Dr. Storey added that fears of harming patients and interactions with patients who are getting sicker and are unable to communicate their pain could be dissolved with the implementation of continuing education. He said resource people need to be trained on each and every hospital floor, so that patients have a place to turn when they don't know where else to find help.

"The new requirements for accreditation in pain is a step toward patient empowerment," said Dr. Hill. "I wrote an editorial for JAMA in 1995, titled `When Will Adequate Pain Treatment be the Norm?' The norm now is inadequate. My conclusion was that it won't be the norm until patients demand it. They must be empowered to demand this pain relief."

"A number of the institutions have elaborate continuing education programs. I think that this continuing education is very valuable, not only for practitioners, but also for the community," said Dr. Wainerdi.

In addition to support groups, another important local resource is the Chronic Pain Report, a monthly newsletter for patients in pain. It is a grass-roots effort, which contains articles on such topics as "How to Talk to Your Doctor" and "Where to Find Support Groups." Helen Dearman, editor of the newsletter, is a support group representative of the American Chronic Pain Association. She also has a unique vantage point as a chronic pain patient.

"My goal is to provide newsletters for medical offices where pain patients will eventually go, such as primary care physicians, pain doctors, orthopedic surgeons, pain psychologists, an so forth. Instead of having People, Good Housekeeping, or Sports Illustrated to read, we want them to have something to let them know that they are not alone," Dearman said.

If you are interested in joining the Pain and Palliative Care Group, please contact Marilyn Jones at (713) 791-8800 or mjones@texmedctr.tmc.edu.

Support groups are available for chronic pain patients and health care professionals interested in pain management.

The Pain and Palliative Care Group meets every two months. Membership is free and open to patients, physicians, and anyone interested in the subject. Topics covered include record keeping, institutional approaches to pain management and palliative care, patients' point of view, and problems that chronic pain patients may face with employers. The next program is scheduled for the end of April.

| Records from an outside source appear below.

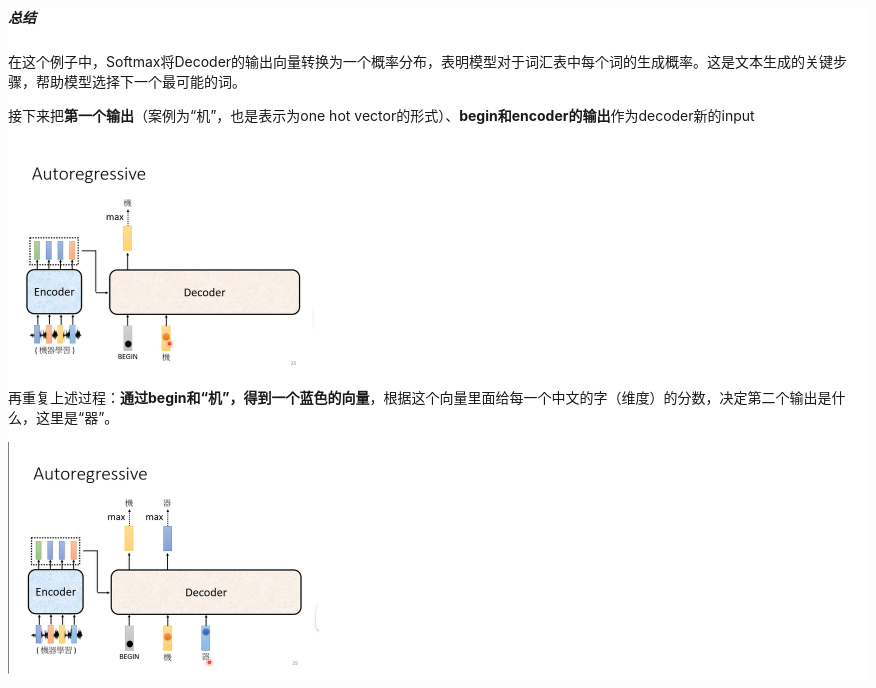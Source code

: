 ##### 总结

在这个例子中，Softmax将Decoder的输出向量转换为一个概率分布，表明模型对于词汇表中每个词的生成概率。这是文本生成的关键步骤，帮助模型选择下一个最可能的词。



接下来把**第一个输出**（案例为“机”，也是表示为one hot vector的形式）、**begin和encoder的输出**作为decoder新的input

<img src="图片\5\8.png" style="zoom:50%;" />



再重复上述过程：**通过begin和“机”，得到一个蓝色的向量**，根据这个向量里面给每一个中文的字（维度）的分数，决定第二个输出是什么，这里是“器”。

<img src="图片\5\9.png" style="zoom:50%;" />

The Methodist Hospital, together with M. D. Anderson and the Hermann Pain Center, hosts a pain fellowship training group, open to the public, which meets on the 19th floor of Scurlock Tower Friday mornings from 7:30 to 8:30.

M. D. Anderson has an ongoing pain lecture series Mondays at noon in the Frank E. Anderson Lecture Hall.

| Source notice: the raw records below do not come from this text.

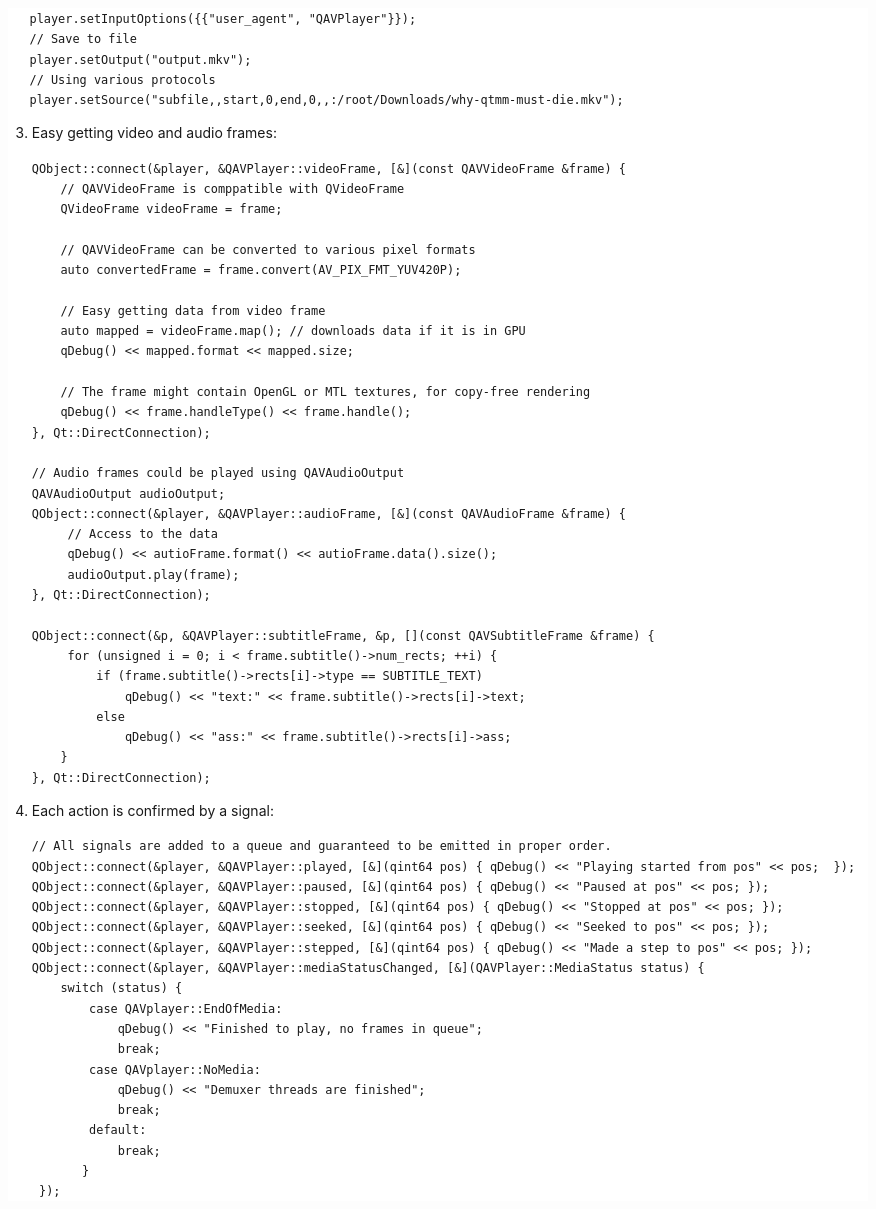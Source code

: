        player.setInputOptions({{"user_agent", "QAVPlayer"}});
       // Save to file
       player.setOutput("output.mkv");
       // Using various protocols
       player.setSource("subfile,,start,0,end,0,,:/root/Downloads/why-qtmm-must-die.mkv");

3. Easy getting video and audio frames:

       QObject::connect(&player, &QAVPlayer::videoFrame, [&](const QAVVideoFrame &frame) {
           // QAVVideoFrame is comppatible with QVideoFrame
           QVideoFrame videoFrame = frame;
           
           // QAVVideoFrame can be converted to various pixel formats
           auto convertedFrame = frame.convert(AV_PIX_FMT_YUV420P);
           
           // Easy getting data from video frame
           auto mapped = videoFrame.map(); // downloads data if it is in GPU
           qDebug() << mapped.format << mapped.size;
           
           // The frame might contain OpenGL or MTL textures, for copy-free rendering
           qDebug() << frame.handleType() << frame.handle();
       }, Qt::DirectConnection);

       // Audio frames could be played using QAVAudioOutput
       QAVAudioOutput audioOutput;
       QObject::connect(&player, &QAVPlayer::audioFrame, [&](const QAVAudioFrame &frame) { 
            // Access to the data
            qDebug() << autioFrame.format() << autioFrame.data().size();
            audioOutput.play(frame);
       }, Qt::DirectConnection);
       
       QObject::connect(&p, &QAVPlayer::subtitleFrame, &p, [](const QAVSubtitleFrame &frame) {
            for (unsigned i = 0; i < frame.subtitle()->num_rects; ++i) {
                if (frame.subtitle()->rects[i]->type == SUBTITLE_TEXT)
                    qDebug() << "text:" << frame.subtitle()->rects[i]->text;
                else
                    qDebug() << "ass:" << frame.subtitle()->rects[i]->ass;
           }
       }, Qt::DirectConnection);
       

4. Each action is confirmed by a signal:

       // All signals are added to a queue and guaranteed to be emitted in proper order.
       QObject::connect(&player, &QAVPlayer::played, [&](qint64 pos) { qDebug() << "Playing started from pos" << pos;  });
       QObject::connect(&player, &QAVPlayer::paused, [&](qint64 pos) { qDebug() << "Paused at pos" << pos; });
       QObject::connect(&player, &QAVPlayer::stopped, [&](qint64 pos) { qDebug() << "Stopped at pos" << pos; });
       QObject::connect(&player, &QAVPlayer::seeked, [&](qint64 pos) { qDebug() << "Seeked to pos" << pos; });
       QObject::connect(&player, &QAVPlayer::stepped, [&](qint64 pos) { qDebug() << "Made a step to pos" << pos; });
       QObject::connect(&player, &QAVPlayer::mediaStatusChanged, [&](QAVPlayer::MediaStatus status) { 
           switch (status) {
               case QAVplayer::EndOfMedia:
                   qDebug() << "Finished to play, no frames in queue"; 
                   break;
               case QAVplayer::NoMedia:
                   qDebug() << "Demuxer threads are finished";
                   break;
               default:
                   break;
              }
        });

The University of Texas/Hermann Pain Center holds a weekly conference where chronic pain patients' care plans, interventions and techniques are discussed.

The Texas Pain Society is initiating an epidemiological study of pain in Texas.

The Texas Cancer Pain Initiative can provide health care professionals with pocket-sized laminated dose conversion cards.

The Texas Partnership for End-of-Life Care has quarterly meetings, usually held in Austin's Texas Medical Association building, that are free and open to the public. The next meeting is Wednesday, May 9, from 9 a.m. to 4 p.m.